Les compétitions d’e-sport attirent de plus en plus de sponsors. / ANDRZEJ GRYGIEL / AFP

A ce rythme, la caravane du Tour de France passera bientôt pour un wagon de kermesse. Depuis la rentrée scolaire, le milieu de l’e-sport assiste à une impressionnante ruée de marques. Le 19 septembre, Volvic devient sponsor de la Team Vitality, une des principales structures françaises. Le 10 octobre, EDF lève le voile sur la signature d’un des e-sportifs français les plus titrés, Pierre « Steeelback » Medjaldi, dans sa « Team EDF » de champions sous contrat d’image. Le 17 octobre, c’est au tour de Deezer d’annoncer un partenariat avec Fnatic, une des formations les plus reconnues au niveau mondial.

Même les marques présentes dans l’industrie de longue date passent la vitesse supérieure. C’est le cas de Coca-Cola, qui sponsorise déjà les compétitions de pas moins de cinq éditeurs de jeux vidéo différents, et a annoncé la sienne. A l’occasion de la Paris Games Week, le salon du jeu vidéo qui se déroule dans la capitale jusqu’au 5 novembre, la célèbre marque de soda a levé le voile sur l’eCopa Coca Cola, un tournoi de jeu vidéo qualificatif pour la phase finale de la très officielle FIFA eWorld Cup, compétition virtuelle organisée sous l’égide de la fédération internationale de football, et dont la première édition se tiendra à l’été 2018. « Cela fait vingt ans que l’on travaille avec Electronic Arts. On a déjà fait des tournois au niveau local, maintenant l’enjeu est de réussir à nous coordonner au niveau global », explique Alban Dechelotte, responsable de l’e-sport chez Coca Cola.

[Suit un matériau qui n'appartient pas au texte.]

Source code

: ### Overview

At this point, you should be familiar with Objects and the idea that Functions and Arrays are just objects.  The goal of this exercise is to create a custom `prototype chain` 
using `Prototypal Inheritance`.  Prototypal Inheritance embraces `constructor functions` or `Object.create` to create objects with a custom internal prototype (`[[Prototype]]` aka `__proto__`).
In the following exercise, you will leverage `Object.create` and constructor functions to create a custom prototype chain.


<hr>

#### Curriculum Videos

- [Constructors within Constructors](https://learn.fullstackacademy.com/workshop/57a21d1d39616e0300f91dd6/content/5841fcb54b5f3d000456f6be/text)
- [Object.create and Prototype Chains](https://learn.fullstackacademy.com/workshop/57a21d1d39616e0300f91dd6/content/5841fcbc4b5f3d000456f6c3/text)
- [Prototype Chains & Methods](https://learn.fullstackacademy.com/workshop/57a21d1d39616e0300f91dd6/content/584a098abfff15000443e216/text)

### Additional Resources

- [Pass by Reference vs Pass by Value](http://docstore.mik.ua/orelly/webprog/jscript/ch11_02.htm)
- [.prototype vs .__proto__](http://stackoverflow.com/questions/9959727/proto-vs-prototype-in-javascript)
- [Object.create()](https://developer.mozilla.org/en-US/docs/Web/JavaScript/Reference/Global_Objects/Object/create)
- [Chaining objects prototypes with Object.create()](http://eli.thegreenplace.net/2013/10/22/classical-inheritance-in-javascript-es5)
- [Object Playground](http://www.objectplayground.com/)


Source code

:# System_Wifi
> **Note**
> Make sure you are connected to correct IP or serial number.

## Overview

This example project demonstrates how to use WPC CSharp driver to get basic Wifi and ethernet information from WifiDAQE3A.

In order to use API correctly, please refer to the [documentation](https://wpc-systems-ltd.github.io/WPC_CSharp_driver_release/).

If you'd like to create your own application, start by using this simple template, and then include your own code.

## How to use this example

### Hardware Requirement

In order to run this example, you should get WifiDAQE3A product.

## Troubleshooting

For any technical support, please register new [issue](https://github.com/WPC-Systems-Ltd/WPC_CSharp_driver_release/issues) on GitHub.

Labels inattendus et arguments étonnants

Surtout, il est loin le temps où l’e-sport avait pour principaux sponsors des marques de composants ou d’accessoires informatiques, comme Intel ou Razor. Les labels les plus inattendus viennent désormais se mêler à la fête. Comme l’entreprise de service de ressouces humaines Randstand, qui a officialisé à la Paris Games Week son rapprochement avec l’ESL, un des principaux organisateurs ; de la banque CIC, devenue sponsor de l’ESWC, important tournoi français ; ou de l’opticien Kris, présent sur le principal hall de l’événement.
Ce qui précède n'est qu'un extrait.